Malta’s head of state, Malta’s minister of education, Malta’s prime minister’s wife, Malta’s state palaces…and this is a woman who is not a politician or a head of state, but the daughter of one, and she’s known to be as corrupt as he is.

Muscat’s government is a public relations disaster for Malta.

Apart from the inherent lack of wisdom in publicly feting the daughter of a corrupt despot, who is corrupt herself, do the members of our government even begin to understand just how utterly tacky this kind of thing is? Just look at the presentation, and the way Malta and its head of state, its government, are framed in this cheap and trashy context.

Aliyeva personal website

55 Comments Comment

  1. Alexander Ball says:

    How do we know she isn’t already a Maltese citizen?

  2. La Redoute says:

    Wikileaks on the Aliyevs:

    And President George Abela, Minister Evarist Bartolo, Minister Emmanuel Mallia and Prime Minister Joseph Muscat and Michelle Muscat, and speaker of the house Anglu Farrugia fawn all over them.

    That means the state, the government and the people of Malta are fawning all over a corrupt dictatorship that controls our energy supply for the next 18 years.

    Maybe they all bonded over their stamp collections:

  3. Jozef says:

    Her eleven year old brother owns a 40 million dollar villa in Dubai.
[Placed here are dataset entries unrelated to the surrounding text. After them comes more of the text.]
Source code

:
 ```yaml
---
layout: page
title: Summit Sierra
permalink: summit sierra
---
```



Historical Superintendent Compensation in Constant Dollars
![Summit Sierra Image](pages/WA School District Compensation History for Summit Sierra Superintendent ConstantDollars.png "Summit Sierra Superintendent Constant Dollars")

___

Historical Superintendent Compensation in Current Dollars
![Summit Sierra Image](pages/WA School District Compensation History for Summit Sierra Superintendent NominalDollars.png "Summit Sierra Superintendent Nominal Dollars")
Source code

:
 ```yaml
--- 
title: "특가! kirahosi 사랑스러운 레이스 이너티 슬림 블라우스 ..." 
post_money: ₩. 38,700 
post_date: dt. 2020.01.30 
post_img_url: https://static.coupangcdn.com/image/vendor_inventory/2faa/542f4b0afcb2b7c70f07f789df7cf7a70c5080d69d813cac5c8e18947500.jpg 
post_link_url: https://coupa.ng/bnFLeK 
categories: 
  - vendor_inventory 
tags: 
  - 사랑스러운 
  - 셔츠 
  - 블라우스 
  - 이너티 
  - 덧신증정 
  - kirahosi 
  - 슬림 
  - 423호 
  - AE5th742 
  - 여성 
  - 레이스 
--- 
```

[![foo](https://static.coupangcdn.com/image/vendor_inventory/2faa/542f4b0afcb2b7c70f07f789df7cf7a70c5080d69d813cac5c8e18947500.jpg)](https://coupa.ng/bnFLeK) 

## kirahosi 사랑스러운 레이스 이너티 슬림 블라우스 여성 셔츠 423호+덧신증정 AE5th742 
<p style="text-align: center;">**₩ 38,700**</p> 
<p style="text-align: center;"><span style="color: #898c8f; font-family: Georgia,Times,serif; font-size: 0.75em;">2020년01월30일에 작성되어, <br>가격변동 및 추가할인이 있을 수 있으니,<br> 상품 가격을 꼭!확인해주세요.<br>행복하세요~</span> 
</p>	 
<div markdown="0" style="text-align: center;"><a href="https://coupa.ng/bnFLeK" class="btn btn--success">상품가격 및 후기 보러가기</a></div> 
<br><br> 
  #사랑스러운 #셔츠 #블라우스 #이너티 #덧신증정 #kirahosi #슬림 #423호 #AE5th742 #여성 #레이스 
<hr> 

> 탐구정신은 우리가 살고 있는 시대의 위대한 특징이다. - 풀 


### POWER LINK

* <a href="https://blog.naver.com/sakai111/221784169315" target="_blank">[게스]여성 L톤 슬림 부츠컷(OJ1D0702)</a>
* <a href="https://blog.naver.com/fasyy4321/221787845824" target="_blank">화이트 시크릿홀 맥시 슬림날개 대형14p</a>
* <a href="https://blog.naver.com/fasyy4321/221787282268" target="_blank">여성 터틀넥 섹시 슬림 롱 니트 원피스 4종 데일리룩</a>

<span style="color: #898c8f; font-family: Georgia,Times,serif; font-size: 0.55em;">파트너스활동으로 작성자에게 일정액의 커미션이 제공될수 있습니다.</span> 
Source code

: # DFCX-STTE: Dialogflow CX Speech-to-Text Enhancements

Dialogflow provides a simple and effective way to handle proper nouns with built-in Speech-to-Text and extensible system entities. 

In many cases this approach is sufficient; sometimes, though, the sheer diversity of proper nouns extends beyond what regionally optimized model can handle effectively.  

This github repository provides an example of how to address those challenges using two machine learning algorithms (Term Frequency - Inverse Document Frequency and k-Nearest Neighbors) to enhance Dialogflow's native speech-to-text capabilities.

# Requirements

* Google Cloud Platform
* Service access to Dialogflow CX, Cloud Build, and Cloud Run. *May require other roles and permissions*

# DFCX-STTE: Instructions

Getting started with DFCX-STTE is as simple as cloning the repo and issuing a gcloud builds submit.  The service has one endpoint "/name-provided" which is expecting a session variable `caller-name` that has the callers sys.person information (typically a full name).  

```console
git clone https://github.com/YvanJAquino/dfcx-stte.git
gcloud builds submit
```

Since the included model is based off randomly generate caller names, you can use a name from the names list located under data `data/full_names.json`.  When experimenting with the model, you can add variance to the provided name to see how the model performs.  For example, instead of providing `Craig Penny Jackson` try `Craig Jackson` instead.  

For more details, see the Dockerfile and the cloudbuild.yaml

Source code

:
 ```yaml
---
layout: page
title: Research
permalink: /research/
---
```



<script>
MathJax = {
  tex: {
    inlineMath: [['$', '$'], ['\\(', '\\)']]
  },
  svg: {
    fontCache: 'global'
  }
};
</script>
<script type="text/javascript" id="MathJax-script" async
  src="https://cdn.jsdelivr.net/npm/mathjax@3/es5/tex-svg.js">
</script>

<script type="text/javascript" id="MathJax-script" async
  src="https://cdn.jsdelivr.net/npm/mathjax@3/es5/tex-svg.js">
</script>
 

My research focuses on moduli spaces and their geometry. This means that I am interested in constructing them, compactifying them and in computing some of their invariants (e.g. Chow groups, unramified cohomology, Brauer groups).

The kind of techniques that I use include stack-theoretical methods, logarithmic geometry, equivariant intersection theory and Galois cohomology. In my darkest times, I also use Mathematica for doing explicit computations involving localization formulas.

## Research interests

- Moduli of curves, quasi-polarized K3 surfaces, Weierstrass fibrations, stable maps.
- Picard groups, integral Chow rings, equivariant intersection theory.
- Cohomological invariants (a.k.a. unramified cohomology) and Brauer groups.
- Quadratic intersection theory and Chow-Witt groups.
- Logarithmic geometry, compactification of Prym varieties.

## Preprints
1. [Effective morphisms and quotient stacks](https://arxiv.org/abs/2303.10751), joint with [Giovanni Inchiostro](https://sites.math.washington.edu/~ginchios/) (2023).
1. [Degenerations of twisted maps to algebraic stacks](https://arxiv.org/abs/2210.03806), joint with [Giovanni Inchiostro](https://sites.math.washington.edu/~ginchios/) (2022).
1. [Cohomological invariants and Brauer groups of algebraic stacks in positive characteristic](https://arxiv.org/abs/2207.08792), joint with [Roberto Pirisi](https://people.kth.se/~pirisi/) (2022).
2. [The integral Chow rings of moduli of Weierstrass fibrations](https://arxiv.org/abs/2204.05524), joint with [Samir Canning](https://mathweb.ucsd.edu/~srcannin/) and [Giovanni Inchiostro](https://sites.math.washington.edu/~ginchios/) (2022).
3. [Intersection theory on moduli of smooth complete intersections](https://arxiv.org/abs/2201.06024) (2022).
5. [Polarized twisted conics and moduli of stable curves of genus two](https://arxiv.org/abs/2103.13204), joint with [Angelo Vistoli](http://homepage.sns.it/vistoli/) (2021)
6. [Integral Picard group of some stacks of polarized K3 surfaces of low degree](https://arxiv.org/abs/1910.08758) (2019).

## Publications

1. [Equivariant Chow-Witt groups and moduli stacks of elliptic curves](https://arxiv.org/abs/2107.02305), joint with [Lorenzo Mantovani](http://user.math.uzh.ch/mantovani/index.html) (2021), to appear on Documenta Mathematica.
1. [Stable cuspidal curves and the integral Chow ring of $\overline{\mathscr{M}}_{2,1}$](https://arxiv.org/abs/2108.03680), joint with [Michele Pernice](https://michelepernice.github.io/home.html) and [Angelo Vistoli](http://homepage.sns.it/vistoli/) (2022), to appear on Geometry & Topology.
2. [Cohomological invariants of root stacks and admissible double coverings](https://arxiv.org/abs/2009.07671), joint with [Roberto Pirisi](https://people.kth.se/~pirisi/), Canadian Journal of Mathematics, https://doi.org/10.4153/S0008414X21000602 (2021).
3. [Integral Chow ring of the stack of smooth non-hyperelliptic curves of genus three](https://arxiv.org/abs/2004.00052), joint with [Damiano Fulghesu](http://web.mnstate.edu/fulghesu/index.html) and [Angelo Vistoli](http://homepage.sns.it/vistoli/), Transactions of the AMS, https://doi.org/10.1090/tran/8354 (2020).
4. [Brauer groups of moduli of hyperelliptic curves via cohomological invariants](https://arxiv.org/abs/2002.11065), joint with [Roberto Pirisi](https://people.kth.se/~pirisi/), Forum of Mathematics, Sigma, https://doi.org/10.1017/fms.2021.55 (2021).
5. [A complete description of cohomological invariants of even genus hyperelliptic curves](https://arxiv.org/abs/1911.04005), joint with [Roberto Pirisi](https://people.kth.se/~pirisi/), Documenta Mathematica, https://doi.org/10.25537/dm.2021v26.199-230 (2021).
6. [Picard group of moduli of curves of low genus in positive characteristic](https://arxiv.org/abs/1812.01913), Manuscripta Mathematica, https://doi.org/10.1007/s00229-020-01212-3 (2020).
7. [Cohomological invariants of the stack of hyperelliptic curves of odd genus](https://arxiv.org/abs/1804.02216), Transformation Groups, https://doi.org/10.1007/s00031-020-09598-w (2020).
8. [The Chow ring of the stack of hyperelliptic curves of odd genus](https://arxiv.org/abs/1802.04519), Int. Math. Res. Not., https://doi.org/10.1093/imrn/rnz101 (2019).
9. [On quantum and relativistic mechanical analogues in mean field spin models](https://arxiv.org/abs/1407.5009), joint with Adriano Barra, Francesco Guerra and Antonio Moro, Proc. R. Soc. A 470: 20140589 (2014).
She and her sisters own telephone companies, gold mines and banks.

    Meantime the population is forcibly displaced, whole areas demolished to make way for the president’s delusions in Baku.

    And whenever elections come up, opposition candidates have their children arrested on trumped charges, one campaign manager’s son stabbed in mysterious circumstances.

    How’s that for oligarchs, Franco?

  4. unhappy says:

    so the next thing is to “grant” her citizenship without investment – great PR

  5. Jozef says:

    Meantime, here’s another letter, albeit less complimentary.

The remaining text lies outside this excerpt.